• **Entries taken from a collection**
========================================

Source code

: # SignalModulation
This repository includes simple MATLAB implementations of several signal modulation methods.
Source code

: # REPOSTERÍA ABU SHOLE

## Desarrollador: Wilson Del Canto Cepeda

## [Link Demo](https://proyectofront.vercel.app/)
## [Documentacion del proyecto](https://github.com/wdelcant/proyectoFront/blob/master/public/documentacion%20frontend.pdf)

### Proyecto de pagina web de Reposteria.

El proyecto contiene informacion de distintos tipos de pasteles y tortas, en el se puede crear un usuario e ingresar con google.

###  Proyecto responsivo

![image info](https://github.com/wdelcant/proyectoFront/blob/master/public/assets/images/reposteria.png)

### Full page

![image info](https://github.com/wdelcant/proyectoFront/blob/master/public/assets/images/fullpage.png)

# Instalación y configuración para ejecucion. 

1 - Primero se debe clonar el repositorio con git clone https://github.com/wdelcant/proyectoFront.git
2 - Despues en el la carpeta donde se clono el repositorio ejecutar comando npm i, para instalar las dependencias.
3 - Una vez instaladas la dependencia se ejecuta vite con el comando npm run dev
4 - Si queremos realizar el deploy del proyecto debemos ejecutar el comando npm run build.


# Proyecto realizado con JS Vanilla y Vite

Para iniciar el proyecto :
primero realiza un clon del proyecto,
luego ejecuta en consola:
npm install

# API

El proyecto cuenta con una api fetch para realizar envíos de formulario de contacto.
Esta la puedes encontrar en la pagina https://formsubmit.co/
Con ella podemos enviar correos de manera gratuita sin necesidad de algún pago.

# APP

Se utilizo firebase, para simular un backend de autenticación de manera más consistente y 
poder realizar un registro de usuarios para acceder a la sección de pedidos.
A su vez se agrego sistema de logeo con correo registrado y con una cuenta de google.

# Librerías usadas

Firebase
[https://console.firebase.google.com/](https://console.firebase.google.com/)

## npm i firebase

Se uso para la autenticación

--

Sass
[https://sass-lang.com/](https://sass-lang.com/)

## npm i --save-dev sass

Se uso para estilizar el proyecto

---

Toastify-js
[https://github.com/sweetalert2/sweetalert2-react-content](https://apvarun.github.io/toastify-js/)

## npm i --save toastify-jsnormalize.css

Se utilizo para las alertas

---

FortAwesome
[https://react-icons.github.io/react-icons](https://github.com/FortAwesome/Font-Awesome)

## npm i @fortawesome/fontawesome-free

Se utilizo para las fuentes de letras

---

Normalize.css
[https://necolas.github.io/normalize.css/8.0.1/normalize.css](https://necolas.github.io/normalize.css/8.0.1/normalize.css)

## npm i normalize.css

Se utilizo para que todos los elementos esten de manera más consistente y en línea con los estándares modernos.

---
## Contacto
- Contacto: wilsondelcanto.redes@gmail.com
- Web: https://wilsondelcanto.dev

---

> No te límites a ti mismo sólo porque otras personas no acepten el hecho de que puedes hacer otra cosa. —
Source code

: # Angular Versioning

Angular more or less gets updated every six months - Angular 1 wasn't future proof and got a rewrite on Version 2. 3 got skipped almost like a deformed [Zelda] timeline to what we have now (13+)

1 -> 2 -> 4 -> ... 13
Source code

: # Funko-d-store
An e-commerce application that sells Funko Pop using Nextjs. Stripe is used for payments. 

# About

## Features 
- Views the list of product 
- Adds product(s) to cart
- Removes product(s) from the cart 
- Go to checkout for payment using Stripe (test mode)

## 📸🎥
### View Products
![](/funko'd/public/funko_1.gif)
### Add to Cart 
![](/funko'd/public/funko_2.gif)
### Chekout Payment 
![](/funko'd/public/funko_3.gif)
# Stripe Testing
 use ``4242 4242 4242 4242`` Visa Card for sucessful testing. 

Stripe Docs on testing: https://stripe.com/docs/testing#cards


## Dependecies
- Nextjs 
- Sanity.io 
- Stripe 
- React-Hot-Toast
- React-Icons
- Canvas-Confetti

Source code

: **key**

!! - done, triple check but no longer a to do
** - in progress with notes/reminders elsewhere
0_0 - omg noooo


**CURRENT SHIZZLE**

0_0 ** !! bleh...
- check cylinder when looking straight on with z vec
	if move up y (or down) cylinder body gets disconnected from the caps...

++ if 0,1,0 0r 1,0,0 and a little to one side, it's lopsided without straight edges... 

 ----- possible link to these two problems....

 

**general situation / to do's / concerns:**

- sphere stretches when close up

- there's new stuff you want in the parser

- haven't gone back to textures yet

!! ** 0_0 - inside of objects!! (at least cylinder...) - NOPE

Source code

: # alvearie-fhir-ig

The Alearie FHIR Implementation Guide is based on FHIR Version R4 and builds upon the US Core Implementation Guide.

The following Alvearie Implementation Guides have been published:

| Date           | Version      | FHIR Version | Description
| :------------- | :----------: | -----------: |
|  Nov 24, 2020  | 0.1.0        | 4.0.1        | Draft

========================================

• **Problem details**
Reproduce the full set of records precisely.

• **Answer for the task**
Source code

: # SignalModulation
This repository includes simple MATLAB implementations of several signal modulation methods.
Source code

: # REPOSTERÍA ABU SHOLE

## Desarrollador: Wilson Del Canto Cepeda

## [Link Demo](https://proyectofront.vercel.app/)
## [Documentacion del proyecto](https://github.com/wdelcant/proyectoFront/blob/master/public/documentacion%20frontend.pdf)

### Proyecto de pagina web de Reposteria.

El proyecto contiene informacion de distintos tipos de pasteles y tortas, en el se puede crear un usuario e ingresar con google.

###  Proyecto responsivo

![image info](https://github.com/wdelcant/proyectoFront/blob/master/public/assets/images/reposteria.png)

### Full page

![image info](https://github.com/wdelcant/proyectoFront/blob/master/public/assets/images/fullpage.png)

# Instalación y configuración para ejecucion. 

1 - Primero se debe clonar el repositorio con git clone https://github.com/wdelcant/proyectoFront.git
2 - Despues en el la carpeta donde se clono el repositorio ejecutar comando npm i, para instalar las dependencias.
3 - Una vez instaladas la dependencia se ejecuta vite con el comando npm run dev
4 - Si queremos realizar el deploy del proyecto debemos ejecutar el comando npm run build.


# Proyecto realizado con JS Vanilla y Vite

Para iniciar el proyecto :
primero realiza un clon del proyecto,
luego ejecuta en consola:
npm install

# API

El proyecto cuenta con una api fetch para realizar envíos de formulario de contacto.
Esta la puedes encontrar en la pagina https://formsubmit.co/
Con ella podemos enviar correos de manera gratuita sin necesidad de algún pago.

# APP

Se utilizo firebase, para simular un backend de autenticación de manera más consistente y 
poder realizar un registro de usuarios para acceder a la sección de pedidos.
A su vez se agrego sistema de logeo con correo registrado y con una cuenta de google.

# Librerías usadas

Firebase
[https://console.firebase.google.com/](https://console.firebase.google.com/)

## npm i firebase

Se uso para la autenticación

--

Sass
[https://sass-lang.com/](https://sass-lang.com/)

## npm i --save-dev sass

Se uso para estilizar el proyecto

---

Toastify-js
[https://github.com/sweetalert2/sweetalert2-react-content](https://apvarun.github.io/toastify-js/)

## npm i --save toastify-jsnormalize.css

Se utilizo para las alertas

---

FortAwesome
[https://react-icons.github.io/react-icons](https://github.com/FortAwesome/Font-Awesome)

## npm i @fortawesome/fontawesome-free

Se utilizo para las fuentes de letras

---

Normalize.css
[https://necolas.github.io/normalize.css/8.0.1/normalize.css](https://necolas.github.io/normalize.css/8.0.1/normalize.css)

## npm i normalize.css

Se utilizo para que todos los elementos esten de manera más consistente y en línea con los estándares modernos.

---
## Contacto
- Contacto: wilsondelcanto.redes@gmail.com
- Web: https://wilsondelcanto.dev

---

> No te límites a ti mismo sólo porque otras personas no acepten el hecho de que puedes hacer otra cosa. —
Source code

: # Angular Versioning

Angular more or less gets updated every six months - Angular 1 wasn't future proof and got a rewrite on Version 2. 3 got skipped almost like a deformed [Zelda] timeline to what we have now (13+)

1 -> 2 -> 4 -> ... 13
Source code

: # Funko-d-store
An e-commerce application that sells Funko Pop using Nextjs. Stripe is used for payments. 

# About

## Features 
- Views the list of product 
- Adds product(s) to cart
- Removes product(s) from the cart 
- Go to checkout for payment using Stripe (test mode)

## 📸🎥
### View Products
![](/funko'd/public/funko_1.gif)
### Add to Cart 
![](/funko'd/public/funko_2.gif)
### Chekout Payment 
![](/funko'd/public/funko_3.gif)
# Stripe Testing
 use ``4242 4242 4242 4242`` Visa Card for sucessful testing. 

Stripe Docs on testing: https://stripe.com/docs/testing#cards


## Dependecies
- Nextjs 
- Sanity.io 
- Stripe 
- React-Hot-Toast
- React-Icons
- Canvas-Confetti

Source code

: **key**

!! - done, triple check but no longer a to do
** - in progress with notes/reminders elsewhere
0_0 - omg noooo


**CURRENT SHIZZLE**

0_0 ** !! bleh...
- check cylinder when looking straight on with z vec
	if move up y (or down) cylinder body gets disconnected from the caps...

++ if 0,1,0 0r 1,0,0 and a little to one side, it's lopsided without straight edges... 

 ----- possible link to these two problems....

 

**general situation / to do's / concerns:**

- sphere stretches when close up

- there's new stuff you want in the parser

- haven't gone back to textures yet

!! ** 0_0 - inside of objects!! (at least cylinder...) - NOPE

Source code

: # alvearie-fhir-ig

The Alearie FHIR Implementation Guide is based on FHIR Version R4 and builds upon the US Core Implementation Guide.

The following Alvearie Implementation Guides have been published:

| Date           | Version      | FHIR Version | Description
| :------------- | :----------: | -----------: |
|  Nov 24, 2020  | 0.1.0        | 4.0.1        | Draft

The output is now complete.